Once you find the line with "and network topology" in the data that follows, repeat it and every line after it exactly, through the line with "simulates actual mining".

[Stored data]

□ □ □ □ □ □ □

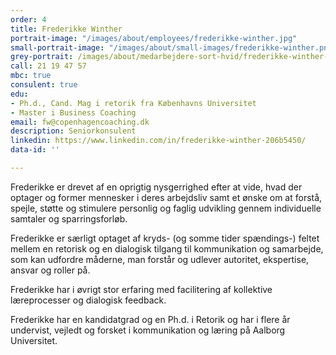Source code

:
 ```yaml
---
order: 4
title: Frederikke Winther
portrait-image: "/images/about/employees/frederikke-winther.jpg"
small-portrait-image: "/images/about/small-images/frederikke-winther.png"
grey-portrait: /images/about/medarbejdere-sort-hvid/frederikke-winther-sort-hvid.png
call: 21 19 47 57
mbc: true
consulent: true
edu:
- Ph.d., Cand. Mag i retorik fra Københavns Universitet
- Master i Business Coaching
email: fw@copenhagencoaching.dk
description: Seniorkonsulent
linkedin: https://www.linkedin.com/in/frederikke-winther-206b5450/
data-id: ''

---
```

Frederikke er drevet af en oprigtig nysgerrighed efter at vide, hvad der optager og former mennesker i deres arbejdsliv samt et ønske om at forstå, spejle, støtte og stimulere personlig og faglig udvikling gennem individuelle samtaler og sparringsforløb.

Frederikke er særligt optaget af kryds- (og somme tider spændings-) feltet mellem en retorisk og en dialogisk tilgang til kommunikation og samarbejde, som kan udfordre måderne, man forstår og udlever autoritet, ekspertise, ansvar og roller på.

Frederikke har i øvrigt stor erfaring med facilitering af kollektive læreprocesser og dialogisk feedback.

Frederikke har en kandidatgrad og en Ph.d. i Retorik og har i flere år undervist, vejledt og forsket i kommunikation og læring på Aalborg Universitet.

□ □ □ □ □ □ □

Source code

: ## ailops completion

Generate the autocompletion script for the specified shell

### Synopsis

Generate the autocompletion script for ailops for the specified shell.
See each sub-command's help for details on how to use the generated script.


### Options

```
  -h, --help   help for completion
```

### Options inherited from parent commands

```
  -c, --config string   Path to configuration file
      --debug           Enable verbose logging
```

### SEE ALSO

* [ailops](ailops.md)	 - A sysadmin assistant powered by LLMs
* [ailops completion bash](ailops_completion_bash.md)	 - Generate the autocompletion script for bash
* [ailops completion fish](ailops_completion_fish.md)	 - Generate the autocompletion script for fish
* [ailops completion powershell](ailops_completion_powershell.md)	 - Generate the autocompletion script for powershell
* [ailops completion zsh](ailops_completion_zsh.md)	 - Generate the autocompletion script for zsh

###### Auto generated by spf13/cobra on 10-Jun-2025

□ □ □ □ □ □ □

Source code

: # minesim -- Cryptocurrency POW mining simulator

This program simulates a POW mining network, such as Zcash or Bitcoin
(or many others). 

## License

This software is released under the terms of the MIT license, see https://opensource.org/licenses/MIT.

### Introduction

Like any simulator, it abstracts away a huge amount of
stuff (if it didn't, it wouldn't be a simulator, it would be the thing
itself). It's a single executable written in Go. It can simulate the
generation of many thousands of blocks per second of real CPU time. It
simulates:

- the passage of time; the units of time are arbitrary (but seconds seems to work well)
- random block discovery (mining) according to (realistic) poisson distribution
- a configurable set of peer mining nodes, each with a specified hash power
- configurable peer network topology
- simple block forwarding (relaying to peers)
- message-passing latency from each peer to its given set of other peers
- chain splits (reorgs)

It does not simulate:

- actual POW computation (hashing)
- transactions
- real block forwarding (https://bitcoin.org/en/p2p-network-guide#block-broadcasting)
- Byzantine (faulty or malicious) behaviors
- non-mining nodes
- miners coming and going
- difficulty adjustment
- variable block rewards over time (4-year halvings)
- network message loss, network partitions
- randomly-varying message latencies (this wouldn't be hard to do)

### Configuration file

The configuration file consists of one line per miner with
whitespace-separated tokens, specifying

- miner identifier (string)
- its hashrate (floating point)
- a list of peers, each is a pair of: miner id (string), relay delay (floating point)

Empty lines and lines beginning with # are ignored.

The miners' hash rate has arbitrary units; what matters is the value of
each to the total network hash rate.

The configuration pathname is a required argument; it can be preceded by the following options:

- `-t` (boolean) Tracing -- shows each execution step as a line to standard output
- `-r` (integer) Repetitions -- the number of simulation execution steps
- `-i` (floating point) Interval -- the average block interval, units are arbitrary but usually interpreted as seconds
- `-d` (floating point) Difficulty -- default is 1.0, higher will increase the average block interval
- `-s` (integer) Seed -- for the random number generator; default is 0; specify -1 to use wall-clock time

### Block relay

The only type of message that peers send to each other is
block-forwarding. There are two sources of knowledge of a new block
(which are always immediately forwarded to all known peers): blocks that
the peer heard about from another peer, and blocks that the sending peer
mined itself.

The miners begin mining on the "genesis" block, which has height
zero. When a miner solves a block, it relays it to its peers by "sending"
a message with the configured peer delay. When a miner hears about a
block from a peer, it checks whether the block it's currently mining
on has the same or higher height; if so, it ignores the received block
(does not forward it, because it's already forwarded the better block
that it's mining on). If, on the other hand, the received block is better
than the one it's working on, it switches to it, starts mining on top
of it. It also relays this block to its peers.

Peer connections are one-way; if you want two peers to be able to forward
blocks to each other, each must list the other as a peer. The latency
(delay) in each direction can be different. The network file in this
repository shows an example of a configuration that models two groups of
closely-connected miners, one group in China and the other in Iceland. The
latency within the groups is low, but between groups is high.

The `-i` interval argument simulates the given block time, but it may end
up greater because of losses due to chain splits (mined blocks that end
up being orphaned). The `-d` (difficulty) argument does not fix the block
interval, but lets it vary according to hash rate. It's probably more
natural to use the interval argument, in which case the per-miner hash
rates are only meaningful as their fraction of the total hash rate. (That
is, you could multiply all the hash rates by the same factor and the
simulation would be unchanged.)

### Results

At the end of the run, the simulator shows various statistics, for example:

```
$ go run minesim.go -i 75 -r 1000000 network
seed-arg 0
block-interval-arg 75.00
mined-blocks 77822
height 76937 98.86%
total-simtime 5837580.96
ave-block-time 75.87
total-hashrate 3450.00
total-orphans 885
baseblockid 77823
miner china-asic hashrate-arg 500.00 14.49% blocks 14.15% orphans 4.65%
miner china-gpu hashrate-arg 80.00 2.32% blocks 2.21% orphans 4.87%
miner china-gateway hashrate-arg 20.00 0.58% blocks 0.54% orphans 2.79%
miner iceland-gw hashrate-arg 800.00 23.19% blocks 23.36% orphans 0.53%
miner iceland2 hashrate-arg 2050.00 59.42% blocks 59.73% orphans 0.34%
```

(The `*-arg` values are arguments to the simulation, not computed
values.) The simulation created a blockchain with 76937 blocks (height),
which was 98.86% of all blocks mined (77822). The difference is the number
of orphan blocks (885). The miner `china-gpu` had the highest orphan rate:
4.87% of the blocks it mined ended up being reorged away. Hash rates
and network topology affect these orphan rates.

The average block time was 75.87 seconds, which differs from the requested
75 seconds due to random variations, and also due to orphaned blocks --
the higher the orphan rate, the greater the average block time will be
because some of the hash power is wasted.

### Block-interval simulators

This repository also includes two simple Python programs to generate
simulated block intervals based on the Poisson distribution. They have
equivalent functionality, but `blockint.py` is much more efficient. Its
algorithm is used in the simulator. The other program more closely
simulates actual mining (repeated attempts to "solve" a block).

□ □ □ □ □ □ □

-- RESPONSE TO THE TASK --
and network topology affect these orphan rates.

The average block time was 75.87 seconds, which differs from the requested
75 seconds due to random variations, and also due to orphaned blocks --
the higher the orphan rate, the greater the average block time will be
because some of the hash power is wasted.

### Block-interval simulators

This repository also includes two simple Python programs to generate
simulated block intervals based on the Poisson distribution. They have
equivalent functionality, but `blockint.py` is much more efficient. Its
algorithm is used in the simulator. The other program more closely
simulates actual mining (repeated attempts to "solve" a block).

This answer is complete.